Its all open source, but it is openGL, but I understand that DXT compression is the same in both openGL and directx, it seems like it could be done like player texture, except reading raw data from the mov file, rather than separate ddd files, and I would hope from this we could actually have a codec that would play backwards as well?
Does this sound feasible?
Heres a quick patch I thought I’d do to see if I could parse the file in a patch.
My values seem odd though…
hap test (744.8 kB)
Hi There,
I second this, seems to be a solution for codec troubles, though the Player(Texture) is doing the same. Probably it’s easier to write an wrapper around Player(Texture) with an header an pack the images as the only difference seems to be that it is packed in a container.
Also there is a pipeline (in osx) to render straight to a mov file instead of render to images, then process the images into dds and handle all the folders.
Touch designer has hap support, so I don’t know if they’re also ported the codec so you can export straight to it from afx in windows yet?
It also has the advantage of some additional compression from the snappy zip library to ease disk access a little, any Dev’s care to comment?
Of course dx11 as well as dx9 would be nice ;)
Ok simply looks like there’s opengl extension to read DXT, so yeah formats are identical.
Looks like for me a good compromise for seamless loop/reverse playback indeed.
I’ll definitely look for dx11 player, but in project till end of month, so will be busy and not too responsive till that ;)
my personal opinion is, that image sequences are the best possible format. you can exchange any frame/sequence of the video at any time without touching the rest of the video. and since its the same compression, what benefit do you expect from it? just one file instead of a folder?
@Tonfilm
While image sequences are good, I use other software appart from vvvv, if I vj I often use vdmx, with Hap support, occasionally avenue, with DXV support, similar thing but closed source, I work with Hippotizers occasionally, everything has to be mp2 for them, catalyst and it likes intermediate, so I end up with multiple media libraries with files in some not in others, if vvvv could use Hap, then the ones I use most would support the same files, and save me a load of space, and folder juggling!

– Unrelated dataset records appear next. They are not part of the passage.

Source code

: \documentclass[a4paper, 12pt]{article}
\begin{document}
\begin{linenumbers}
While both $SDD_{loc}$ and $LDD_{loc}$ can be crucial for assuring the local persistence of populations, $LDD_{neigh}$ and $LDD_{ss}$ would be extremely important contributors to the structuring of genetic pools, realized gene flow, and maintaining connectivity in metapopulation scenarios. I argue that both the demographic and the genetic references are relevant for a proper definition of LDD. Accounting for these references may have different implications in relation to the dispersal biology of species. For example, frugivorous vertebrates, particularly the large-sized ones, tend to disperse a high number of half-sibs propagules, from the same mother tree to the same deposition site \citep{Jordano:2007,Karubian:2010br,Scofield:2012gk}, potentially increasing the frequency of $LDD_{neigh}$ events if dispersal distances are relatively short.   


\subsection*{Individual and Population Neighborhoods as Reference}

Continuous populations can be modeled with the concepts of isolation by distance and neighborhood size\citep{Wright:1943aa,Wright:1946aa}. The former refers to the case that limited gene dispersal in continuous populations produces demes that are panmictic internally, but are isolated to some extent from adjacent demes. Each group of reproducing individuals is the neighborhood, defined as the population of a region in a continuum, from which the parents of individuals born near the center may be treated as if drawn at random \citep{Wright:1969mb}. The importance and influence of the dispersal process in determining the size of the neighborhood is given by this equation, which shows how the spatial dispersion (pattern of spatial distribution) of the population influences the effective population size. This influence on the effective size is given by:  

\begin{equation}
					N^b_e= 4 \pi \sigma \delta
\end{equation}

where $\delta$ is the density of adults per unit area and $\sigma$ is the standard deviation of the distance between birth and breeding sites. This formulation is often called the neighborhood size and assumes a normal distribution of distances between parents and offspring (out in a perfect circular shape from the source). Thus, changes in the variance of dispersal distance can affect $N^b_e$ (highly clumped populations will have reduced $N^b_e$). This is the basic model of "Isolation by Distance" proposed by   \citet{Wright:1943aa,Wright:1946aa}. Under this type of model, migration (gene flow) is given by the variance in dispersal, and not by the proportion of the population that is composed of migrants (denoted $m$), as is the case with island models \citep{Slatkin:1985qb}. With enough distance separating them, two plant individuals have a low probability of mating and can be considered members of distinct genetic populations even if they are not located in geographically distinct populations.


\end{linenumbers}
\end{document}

Also writing dds files on a mac if content is being supplied to you by a 3rd party, I’m not even sure thats possible, and if you’ve an ati card, it takes a while to compress anyway!

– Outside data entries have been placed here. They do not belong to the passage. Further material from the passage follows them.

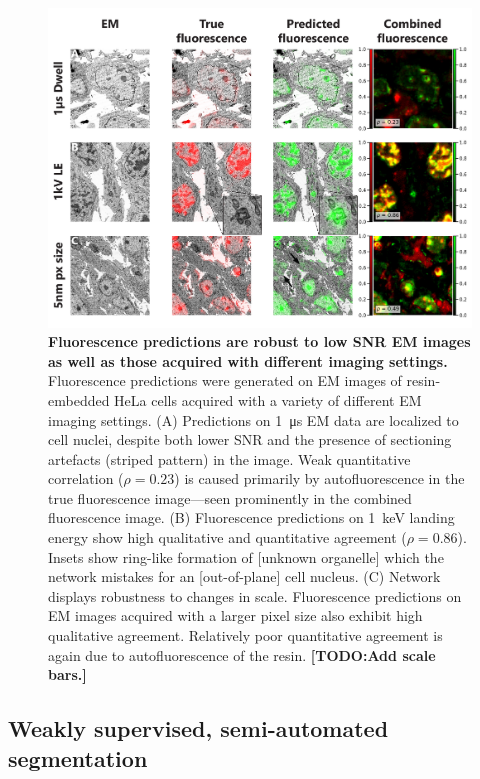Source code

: \begin{figure}[!htb]
    \centering
    \includegraphics[width=\linewidth]{chapter-4/figures/fig4_robustness_v2.pdf}
    \caption{\textbf{Fluorescence predictions are robust to low SNR EM images as well as those acquired with different imaging settings.}
    Fluorescence predictions were generated on EM images of resin-embedded HeLa cells acquired with a variety of different EM imaging settings.
    (A) Predictions on \SI{1}{\micro\second} EM data are localized to cell nuclei, despite both lower SNR and the presence of sectioning artefacts (striped pattern) in the image. Weak quantitative correlation ($\rho=0.23$) is caused primarily by autofluorescence in the true fluorescence image---seen prominently in the combined fluorescence image.
    (B) Fluorescence predictions on \SI{1}{\kilo\electronvolt} landing energy show high qualitative and quantitative agreement ($\rho=0.86$). Insets show ring-like formation of [unknown organelle] which the network mistakes for an [out-of-plane] cell nucleus.
    (C) Network displays robustness to changes in scale. Fluorescence predictions on EM images acquired with a larger pixel size also exhibit high qualitative agreement. Relatively poor quantitative agreement is again due to autofluorescence of the resin.
    \textbf{[TODO:Add scale bars.]}}
    \label{fig:4.4_robustness}
\end{figure}


\clearpage
\subsection{Weakly supervised, semi-automated segmentation}
\label{sec:4results_segmentation}


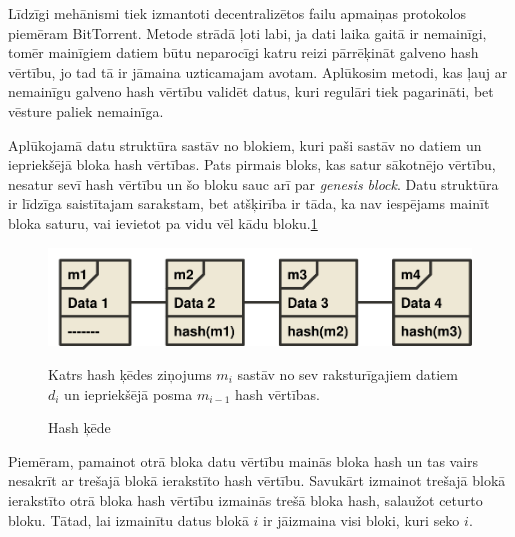 Līdzīgi mehānismi tiek izmantoti decentralizētos failu apmaiņas protokolos piemēram BitTorrent. Metode strādā ļoti labi, ja dati laika gaitā ir nemainīgi, tomēr mainīgiem datiem būtu neparocīgi katru reizi pārrēķināt galveno hash vērtību, jo tad tā ir jāmaina uzticamajam avotam. Aplūkosim metodi, kas ļauj ar nemainīgu galveno hash vērtību validēt datus, kuri regulāri tiek pagarināti, bet vēsture paliek nemainīga.

Aplūkojamā datu struktūra sastāv no blokiem, kuri paši sastāv no datiem un iepriekšējā bloka hash vērtības. Pats pirmais bloks, kas satur sākotnējo vērtību, nesatur sevī hash vērtību un šo bloku sauc arī par \textit{genesis block}. Datu struktūra ir līdzīga saistītajam sarakstam, bet atšķirība ir tāda, ka nav iespējams mainīt bloka saturu, vai ievietot pa vidu vēl kādu bloku.\ref{fig:hash-chain}

\begin{figure}[htpb]
    \centering
    \includegraphics[scale=0.5]{teorija/hash-chain.pdf}
    \caption{Hash ķēde}
    Katrs hash ķēdes ziņojums $m_i$ sastāv no sev raksturīgajiem datiem $d_i$ un
    iepriekšējā posma $m_{i-1}$ hash vērtības.
\label{fig:hash-chain}
\end{figure}

Piemēram, pamainot otrā bloka datu vērtību mainās bloka hash un tas vairs nesakrīt ar trešajā blokā ierakstīto hash vērtību. Savukārt izmainot trešajā blokā ierakstīto otrā bloka hash vērtību izmainās trešā bloka hash, salaužot ceturto bloku. Tātad, lai izmainītu datus blokā $i$ ir jāizmaina visi bloki, kuri seko $i$.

It depends what you need to do, single files benefit from faster copy, easier to move around, easier to browse by extension, and can be less error prone
(you can drop a non related dds in your folder by mistake, or the joy of some os creating hidden files, with a single file you’re at least secure on that).
In many cases I agree that single file is as easy or easier (like in many projects where all is defined).
So i think both have their usage
Hey guys,
did anyone try Hap for DirectShow ported by RenderHeads?
http://www.renderheads.com/portfolio/HapDirectShow/
I ran the installer but VLC, Windows Media Player and vvvv crash if I play the sample videos. Tested with Win7 and Win8.1.
@Alec
same problem here
Someone can confirm?
Hi Noir, Hi Alec,
same here, Mediaplayer is crashing on Win7 64-Bit
I wrote to RenderHeads and they have replicated the error. They should let me know when there’s a fixed version out.
I keep you updated.
Couldn’t tell whether the app still needs to have support for the codec for gpu acceleration, from the blurb it suggests you do, or maybe it just needs to support dxva?
Hi catweasel,
as far as I understand the application has to natively support the codec by the means of hardware accelerated decompression see at http://www.renderheads.com/portfolio/HapDirectShow/ in the features section.
Good news guys, RenderHeads has fixed the issue. You can find the new version on the web page. It works with WMP and vvvv.
Confirm it works
great, seems to work here too!
works partly - sample videos and own videos (avi container in adobe media encoder fullHD, squarePixels, progressive) are running fine in wmp and with FileStream in vvvv.
Speed change is also working (but not with FileStream2) but it will not run reverse.
is reverse working anywhere else?
Doesn’t seem to be GPU accelerated, which is the point of this codec really…
So dev’s can we have native support (and MrVux Dx11 support) please ?
or am I mistaken, cpu usage seems pretty high, and frame rate low on bigger then HD
you have to ask the renderheads where the decompression takes place. the idea of the codec is to store the frames in DXT format so that the GPU can unpack the pixels as it would do with .DDS files. so the question is, what pixel format comes out of the CPU part of the directshow filter.